| Isn't the typical big data sql task IO bound? Vectorization only works when you have a table stored in an optimized columnar format and compute an run a function over a column or to combine multiple columns. The moment you throw in group bys or windows the data turns into rows that you read from a hash table or after a sort - at which point you lose all opportunities of vectorization. Since group bys break vectorization, the other use case is for map or reduce (sums, counts) operations over the entire table. In absence of filters you can precompute these for each column. Plain map or sum like operations in presence of a filter is the only real use case for vectorization in OLAP, if I'm not missing anything. In that case you need to implement the vectorized operation to work across together with a mask, so that you don't include the filtered out values, and over compressed data, otherwise you're wasting time on bringing the data from disk closer to cpu. Most general big data sql tasks will not gain significant improvement using vectorization, unless they specialize on map after filter, no group bys, operations, such as perhaps log processing. Vectorization and other kinds of hardware acceleration is highly useful for small array data that fits into memory such as geo data, APL, numpy, tensors on TPU processing and similar stuff. |
Use of page layouts highly-optimized for vectorized evaluation is common now even if the implementation isn't vectorized. You lose nothing on modern hardware (they are good layouts regardless) and it allows you to easily do vector optimizations later. As a semantic distinction, columnar and vector layouts are organized differently and optimize for somewhat different things even though they have superficially similar appearance. Classic DSM-style columnar is largely obsolete.

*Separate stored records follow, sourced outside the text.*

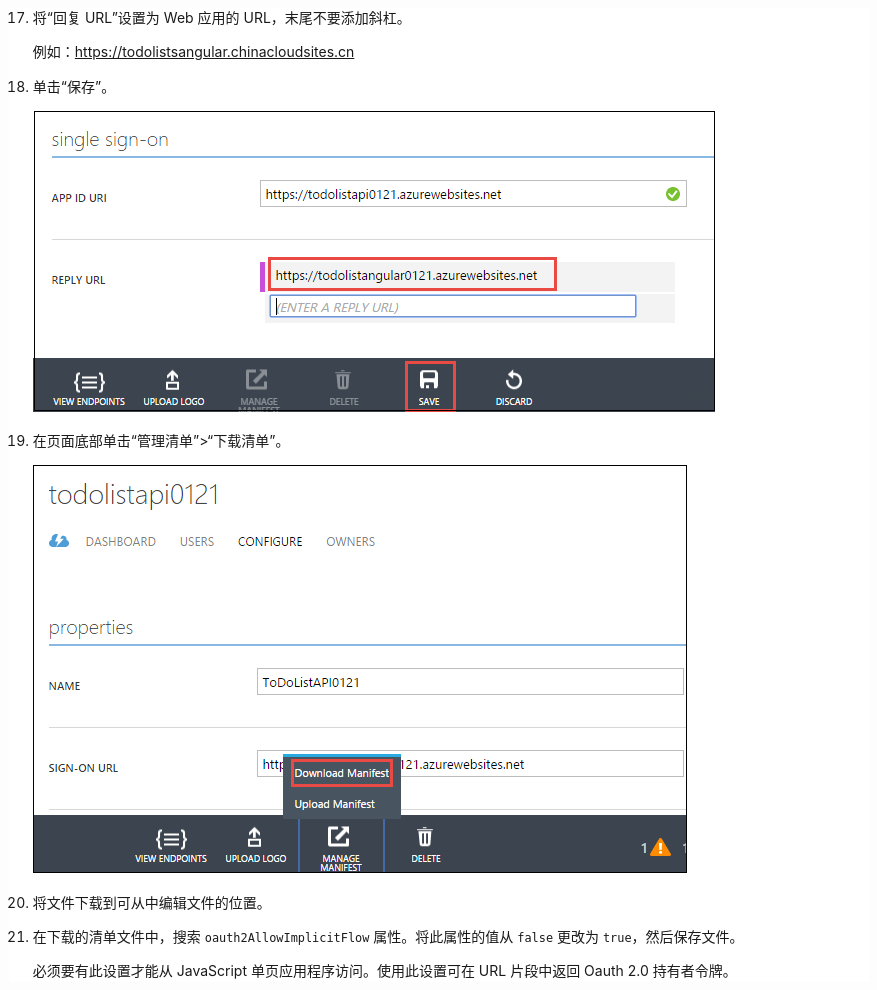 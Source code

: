 17. 将“回复 URL”设置为 Web 应用的 URL，末尾不要添加斜杠。

	例如：https://todolistsangular.chinacloudsites.cn

16. 单击“保存”。

	![回复 URL](./media/app-service-api-dotnet-user-principal-auth/replyurlazure.png)

15. 在页面底部单击“管理清单”>“下载清单”。

	![下载清单](./media/app-service-api-dotnet-user-principal-auth/downloadmanifest.png)

17. 将文件下载到可从中编辑文件的位置。

16. 在下载的清单文件中，搜索 `oauth2AllowImplicitFlow` 属性。将此属性的值从 `false` 更改为 `true`，然后保存文件。

	必须要有此设置才能从 JavaScript 单页应用程序访问。使用此设置可在 URL 片段中返回 Oauth 2.0 持有者令牌。
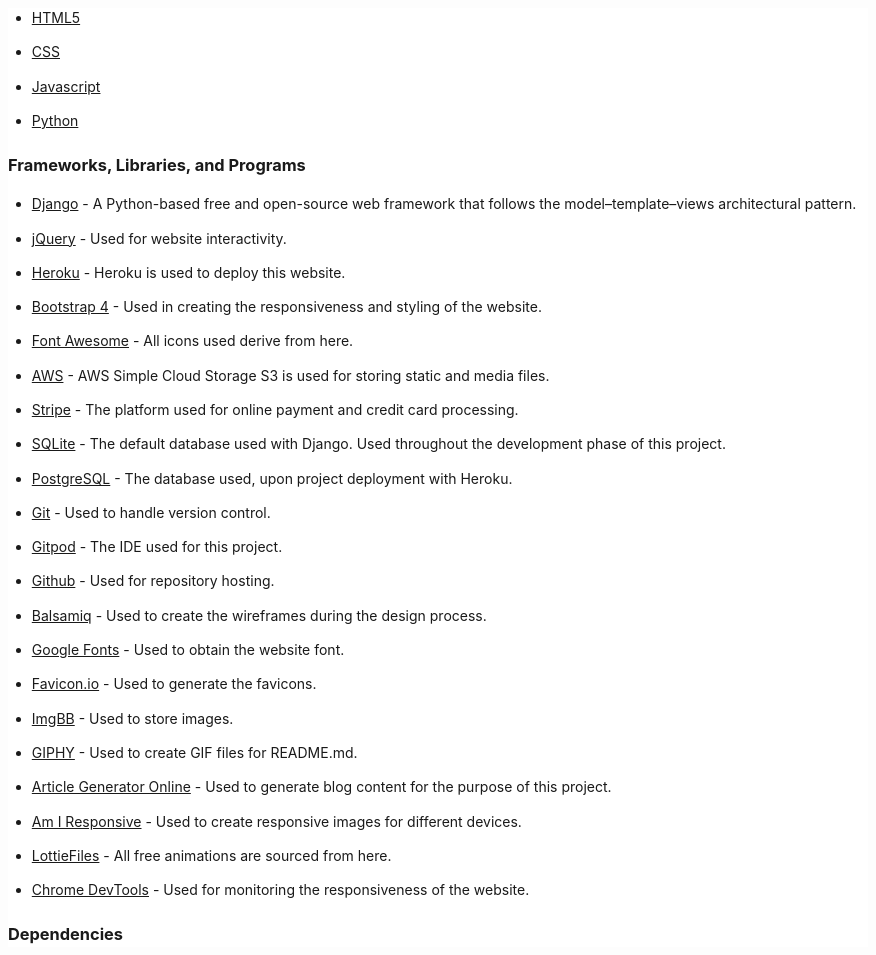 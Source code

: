 * [HTML5](https://www.w3schools.com/html/)

* [CSS](https://www.w3schools.com/css/)

* [Javascript](https://www.w3schools.com/js/DEFAULT.asp)

* [Python](https://www.python.org/)

### Frameworks, Libraries, and Programs

* [Django](https://www.djangoproject.com/) - A Python-based free and open-source web framework that follows the model–template–views architectural pattern.

* [jQuery](https://jquery.com/) - Used for website interactivity.

* [Heroku](https://www.heroku.com/) - Heroku is used to deploy this website.

* [Bootstrap 4](https://getbootstrap.com/) - Used in creating the responsiveness and styling of the website.

* [Font Awesome](https://fontawesome.com/) - All icons used derive from here.

* [AWS](https://aws.amazon.com/) - AWS Simple Cloud Storage S3 is used for storing static and media files.

* [Stripe](https://stripe.com/en-de) - The platform used for online payment and credit card processing.

* [SQLite](https://www.sqlite.org/index.html) - The default database used with Django. Used throughout the development phase of this project.

* [PostgreSQL](https://www.postgresql.org/) - The database used, upon project deployment with Heroku.

* [Git](https://www.gitpod.io/docs/) - Used to handle version control.

* [Gitpod](https://git-scm.com/) - The IDE used for this project.

* [Github](https://github.com/) - Used for repository hosting.

* [Balsamiq](https://balsamiq.com/) - Used to create the wireframes during the design process.

* [Google Fonts](https://fonts.google.com/) - Used to obtain the website font.

* [Favicon.io](https://favicon.io/) - Used to generate the favicons.

* [ImgBB](https://imgbb.com/) - Used to store images.

* [GIPHY](https://giphy.com/) - Used to create GIF files for README.md.

* [Article Generator Online](http://articlecreator.fullcontentrss.com/) - Used to generate blog content for the purpose of this project.

* [Am I Responsive](http://ami.responsivedesign.is/) - Used to create responsive images for different devices.

* [LottieFiles](https://lottiefiles.com/) - All free animations are sourced from here.

* [Chrome DevTools](https://developers.google.com/web/tools/chrome-devtools) - Used for monitoring the responsiveness of the website.

### Dependencies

Vectorization, first and foremost, is about optimizing selection operations in a database, but it can provide assists in other areas like joins, sorts, and aggregates. Most queries are a composed from these primitives, so many parts of the query plan may benefit. As a heuristic, operations that GPU databases excel at are the same kinds of operations that benefit from vectorization.
Obviously you can't just throw vectorization at an arbitrary database and expect major benefits, they need to be intentionally designed for it.